Plain-text document sources:
========================================

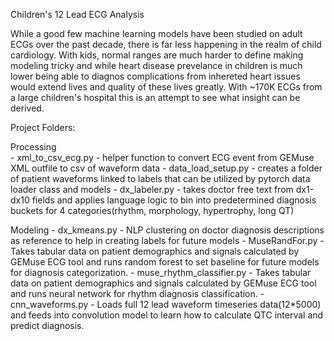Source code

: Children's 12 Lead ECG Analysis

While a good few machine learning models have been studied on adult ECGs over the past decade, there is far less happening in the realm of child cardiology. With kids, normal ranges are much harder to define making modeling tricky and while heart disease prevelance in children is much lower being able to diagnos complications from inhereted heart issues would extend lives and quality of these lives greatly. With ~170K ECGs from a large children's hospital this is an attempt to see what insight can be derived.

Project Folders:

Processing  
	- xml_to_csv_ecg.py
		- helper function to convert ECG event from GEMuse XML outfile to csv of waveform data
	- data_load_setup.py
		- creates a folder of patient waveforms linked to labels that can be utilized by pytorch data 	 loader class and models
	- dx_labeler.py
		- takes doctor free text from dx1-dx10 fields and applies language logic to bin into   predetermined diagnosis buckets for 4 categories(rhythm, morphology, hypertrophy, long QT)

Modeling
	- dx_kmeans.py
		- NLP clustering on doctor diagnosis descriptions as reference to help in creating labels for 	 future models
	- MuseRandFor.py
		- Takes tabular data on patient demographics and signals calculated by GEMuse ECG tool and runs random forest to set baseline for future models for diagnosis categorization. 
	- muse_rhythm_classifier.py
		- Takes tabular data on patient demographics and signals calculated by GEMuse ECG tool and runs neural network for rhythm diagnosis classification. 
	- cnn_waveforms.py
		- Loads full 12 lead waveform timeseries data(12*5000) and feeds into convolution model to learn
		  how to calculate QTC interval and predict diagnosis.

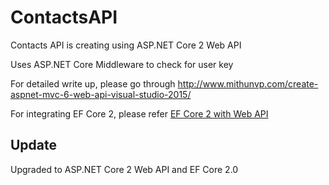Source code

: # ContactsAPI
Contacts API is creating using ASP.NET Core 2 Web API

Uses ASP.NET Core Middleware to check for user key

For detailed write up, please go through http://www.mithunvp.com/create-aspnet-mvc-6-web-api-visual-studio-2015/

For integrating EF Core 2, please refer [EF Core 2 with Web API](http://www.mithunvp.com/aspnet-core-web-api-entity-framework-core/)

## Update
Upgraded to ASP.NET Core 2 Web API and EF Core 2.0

========================================

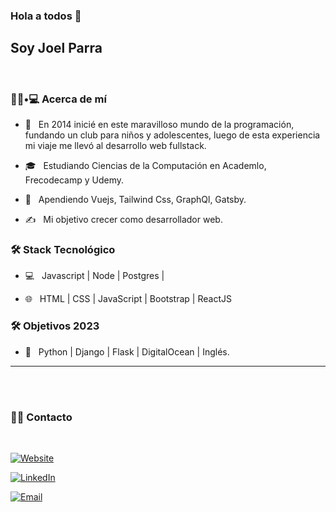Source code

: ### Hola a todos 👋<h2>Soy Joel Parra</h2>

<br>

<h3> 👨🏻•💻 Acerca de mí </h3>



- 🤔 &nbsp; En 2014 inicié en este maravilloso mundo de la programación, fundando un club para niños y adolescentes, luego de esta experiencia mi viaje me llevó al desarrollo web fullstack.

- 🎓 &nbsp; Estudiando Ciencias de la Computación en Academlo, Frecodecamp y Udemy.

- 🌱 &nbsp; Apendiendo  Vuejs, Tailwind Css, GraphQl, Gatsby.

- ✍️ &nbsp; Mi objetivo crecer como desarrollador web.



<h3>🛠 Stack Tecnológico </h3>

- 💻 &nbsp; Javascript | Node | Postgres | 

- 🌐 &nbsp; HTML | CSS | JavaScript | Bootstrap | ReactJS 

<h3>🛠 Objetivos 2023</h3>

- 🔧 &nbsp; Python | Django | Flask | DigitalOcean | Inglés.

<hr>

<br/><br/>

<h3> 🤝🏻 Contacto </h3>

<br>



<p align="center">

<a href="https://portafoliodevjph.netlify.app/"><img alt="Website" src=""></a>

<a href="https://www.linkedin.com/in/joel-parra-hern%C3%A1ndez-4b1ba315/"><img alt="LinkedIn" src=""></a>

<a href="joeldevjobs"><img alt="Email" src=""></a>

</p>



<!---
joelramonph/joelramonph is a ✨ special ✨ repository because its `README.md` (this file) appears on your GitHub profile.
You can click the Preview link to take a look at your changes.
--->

========================================

Goal of the exercise —
What you return must be the lines above that run from the line with "For integrating EF" to the line with "Upgraded to ASP.NET", inclusive, each copied exactly.

Solution to the exercise —
For integrating EF Core 2, please refer [EF Core 2 with Web API](http://www.mithunvp.com/aspnet-core-web-api-entity-framework-core/)

## Update
Upgraded to ASP.NET Core 2 Web API and EF Core 2.0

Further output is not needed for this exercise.